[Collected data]
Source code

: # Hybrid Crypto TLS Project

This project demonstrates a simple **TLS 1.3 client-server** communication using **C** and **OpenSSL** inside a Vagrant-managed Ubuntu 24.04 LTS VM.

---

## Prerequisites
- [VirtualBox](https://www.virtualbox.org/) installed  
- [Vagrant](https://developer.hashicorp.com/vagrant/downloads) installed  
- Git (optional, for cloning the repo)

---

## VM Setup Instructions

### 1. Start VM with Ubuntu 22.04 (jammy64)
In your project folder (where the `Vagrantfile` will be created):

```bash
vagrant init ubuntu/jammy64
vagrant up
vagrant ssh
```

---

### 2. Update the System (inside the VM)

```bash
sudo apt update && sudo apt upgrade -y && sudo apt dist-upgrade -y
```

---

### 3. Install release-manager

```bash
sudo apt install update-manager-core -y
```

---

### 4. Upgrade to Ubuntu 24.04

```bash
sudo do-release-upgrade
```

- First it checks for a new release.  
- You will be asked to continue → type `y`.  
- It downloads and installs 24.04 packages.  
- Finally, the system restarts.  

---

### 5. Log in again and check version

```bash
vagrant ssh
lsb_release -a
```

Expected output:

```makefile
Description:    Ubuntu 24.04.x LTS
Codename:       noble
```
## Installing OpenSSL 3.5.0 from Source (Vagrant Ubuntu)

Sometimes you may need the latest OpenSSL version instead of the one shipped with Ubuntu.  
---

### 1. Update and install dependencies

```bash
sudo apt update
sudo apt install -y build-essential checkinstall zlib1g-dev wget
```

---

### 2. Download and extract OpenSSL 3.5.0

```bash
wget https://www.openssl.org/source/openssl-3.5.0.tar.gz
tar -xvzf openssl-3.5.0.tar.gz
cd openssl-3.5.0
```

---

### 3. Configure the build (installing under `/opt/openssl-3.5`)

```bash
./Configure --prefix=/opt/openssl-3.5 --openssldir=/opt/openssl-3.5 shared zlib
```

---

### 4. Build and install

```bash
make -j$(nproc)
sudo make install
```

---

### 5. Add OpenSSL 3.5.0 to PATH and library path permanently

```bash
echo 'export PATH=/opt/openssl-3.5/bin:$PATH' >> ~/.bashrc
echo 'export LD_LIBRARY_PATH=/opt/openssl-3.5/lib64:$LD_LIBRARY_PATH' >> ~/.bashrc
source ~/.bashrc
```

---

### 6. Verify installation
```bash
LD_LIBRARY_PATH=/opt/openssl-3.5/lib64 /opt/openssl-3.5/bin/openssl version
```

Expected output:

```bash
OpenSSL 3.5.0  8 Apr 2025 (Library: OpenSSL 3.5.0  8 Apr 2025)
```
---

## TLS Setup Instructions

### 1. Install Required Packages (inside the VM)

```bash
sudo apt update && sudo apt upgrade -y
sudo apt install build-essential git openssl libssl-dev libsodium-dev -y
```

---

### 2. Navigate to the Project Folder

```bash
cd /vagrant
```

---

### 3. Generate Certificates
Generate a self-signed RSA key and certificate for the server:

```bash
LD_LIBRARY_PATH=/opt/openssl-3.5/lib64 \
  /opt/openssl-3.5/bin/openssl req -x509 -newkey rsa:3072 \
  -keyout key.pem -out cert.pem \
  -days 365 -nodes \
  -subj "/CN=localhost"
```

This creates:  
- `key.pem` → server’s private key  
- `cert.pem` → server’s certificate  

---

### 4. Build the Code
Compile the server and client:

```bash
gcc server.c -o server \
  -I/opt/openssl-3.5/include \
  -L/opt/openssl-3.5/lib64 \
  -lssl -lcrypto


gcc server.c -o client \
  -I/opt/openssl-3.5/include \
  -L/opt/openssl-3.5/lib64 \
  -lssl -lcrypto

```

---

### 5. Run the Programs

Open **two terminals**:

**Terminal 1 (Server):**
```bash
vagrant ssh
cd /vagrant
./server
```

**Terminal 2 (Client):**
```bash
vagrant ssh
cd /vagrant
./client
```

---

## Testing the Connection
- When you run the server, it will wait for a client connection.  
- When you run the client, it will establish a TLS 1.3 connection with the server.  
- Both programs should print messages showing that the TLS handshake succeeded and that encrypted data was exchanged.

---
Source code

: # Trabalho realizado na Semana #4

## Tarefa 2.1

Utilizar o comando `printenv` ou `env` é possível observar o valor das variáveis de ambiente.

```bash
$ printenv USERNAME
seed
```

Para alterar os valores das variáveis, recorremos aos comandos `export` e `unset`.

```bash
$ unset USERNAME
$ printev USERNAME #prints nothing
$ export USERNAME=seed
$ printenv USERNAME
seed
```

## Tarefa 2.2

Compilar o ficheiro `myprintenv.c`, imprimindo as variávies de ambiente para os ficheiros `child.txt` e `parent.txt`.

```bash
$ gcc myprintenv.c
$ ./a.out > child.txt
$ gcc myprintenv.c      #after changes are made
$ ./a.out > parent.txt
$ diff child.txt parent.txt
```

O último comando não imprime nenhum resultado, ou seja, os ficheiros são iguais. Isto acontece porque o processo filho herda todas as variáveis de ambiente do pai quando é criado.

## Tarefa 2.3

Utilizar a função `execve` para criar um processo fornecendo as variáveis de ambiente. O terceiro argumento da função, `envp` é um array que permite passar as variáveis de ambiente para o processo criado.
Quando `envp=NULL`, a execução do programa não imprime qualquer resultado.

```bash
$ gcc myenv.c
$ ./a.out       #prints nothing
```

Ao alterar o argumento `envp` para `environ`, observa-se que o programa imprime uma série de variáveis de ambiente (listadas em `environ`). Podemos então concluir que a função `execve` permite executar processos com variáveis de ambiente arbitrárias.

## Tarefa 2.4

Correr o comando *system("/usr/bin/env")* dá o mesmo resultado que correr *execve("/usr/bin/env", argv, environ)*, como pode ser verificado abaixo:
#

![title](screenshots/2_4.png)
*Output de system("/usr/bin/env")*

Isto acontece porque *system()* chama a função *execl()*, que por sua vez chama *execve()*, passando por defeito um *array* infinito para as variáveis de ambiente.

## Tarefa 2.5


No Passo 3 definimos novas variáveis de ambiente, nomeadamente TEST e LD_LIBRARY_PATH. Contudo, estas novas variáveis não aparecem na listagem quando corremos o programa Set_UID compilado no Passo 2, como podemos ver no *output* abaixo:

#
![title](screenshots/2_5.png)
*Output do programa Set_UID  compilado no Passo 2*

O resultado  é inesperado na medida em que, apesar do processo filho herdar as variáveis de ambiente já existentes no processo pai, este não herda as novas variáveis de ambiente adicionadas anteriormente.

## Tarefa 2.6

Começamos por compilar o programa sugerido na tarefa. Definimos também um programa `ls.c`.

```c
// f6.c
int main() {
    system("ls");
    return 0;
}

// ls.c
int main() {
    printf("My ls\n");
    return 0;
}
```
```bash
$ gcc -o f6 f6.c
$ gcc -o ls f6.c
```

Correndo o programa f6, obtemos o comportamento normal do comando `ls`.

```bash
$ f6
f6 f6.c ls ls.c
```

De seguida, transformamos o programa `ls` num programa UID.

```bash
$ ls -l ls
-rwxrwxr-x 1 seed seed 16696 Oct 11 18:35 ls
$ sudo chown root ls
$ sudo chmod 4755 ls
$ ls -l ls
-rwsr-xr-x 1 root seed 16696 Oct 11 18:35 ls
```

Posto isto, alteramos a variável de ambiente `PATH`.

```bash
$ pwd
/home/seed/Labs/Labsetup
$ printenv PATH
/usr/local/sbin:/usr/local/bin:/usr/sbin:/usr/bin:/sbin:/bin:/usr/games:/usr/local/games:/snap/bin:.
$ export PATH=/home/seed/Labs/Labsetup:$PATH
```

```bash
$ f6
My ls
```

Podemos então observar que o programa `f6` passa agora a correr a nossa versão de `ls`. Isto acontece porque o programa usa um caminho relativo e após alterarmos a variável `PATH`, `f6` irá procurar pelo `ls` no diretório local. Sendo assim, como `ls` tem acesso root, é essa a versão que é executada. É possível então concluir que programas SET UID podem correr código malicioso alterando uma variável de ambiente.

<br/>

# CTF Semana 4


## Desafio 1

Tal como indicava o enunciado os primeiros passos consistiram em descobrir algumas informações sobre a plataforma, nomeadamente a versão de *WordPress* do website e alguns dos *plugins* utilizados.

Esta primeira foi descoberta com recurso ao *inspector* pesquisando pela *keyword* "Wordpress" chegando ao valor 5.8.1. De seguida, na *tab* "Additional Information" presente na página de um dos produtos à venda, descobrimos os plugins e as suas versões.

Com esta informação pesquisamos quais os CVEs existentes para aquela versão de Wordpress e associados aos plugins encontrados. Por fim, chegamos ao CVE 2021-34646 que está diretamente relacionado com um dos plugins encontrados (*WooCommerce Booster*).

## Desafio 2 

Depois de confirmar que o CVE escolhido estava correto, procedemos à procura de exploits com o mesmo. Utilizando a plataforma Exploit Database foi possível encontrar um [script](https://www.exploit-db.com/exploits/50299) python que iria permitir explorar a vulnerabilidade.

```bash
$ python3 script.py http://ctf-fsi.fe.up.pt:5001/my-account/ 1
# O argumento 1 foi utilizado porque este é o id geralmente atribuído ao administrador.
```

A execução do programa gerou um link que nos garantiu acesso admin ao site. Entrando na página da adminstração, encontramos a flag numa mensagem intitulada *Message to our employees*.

The problem: From the records above, return each line that has the string "prints".

Answer space:
$ printev USERNAME #prints nothing
$ ./a.out       #prints nothing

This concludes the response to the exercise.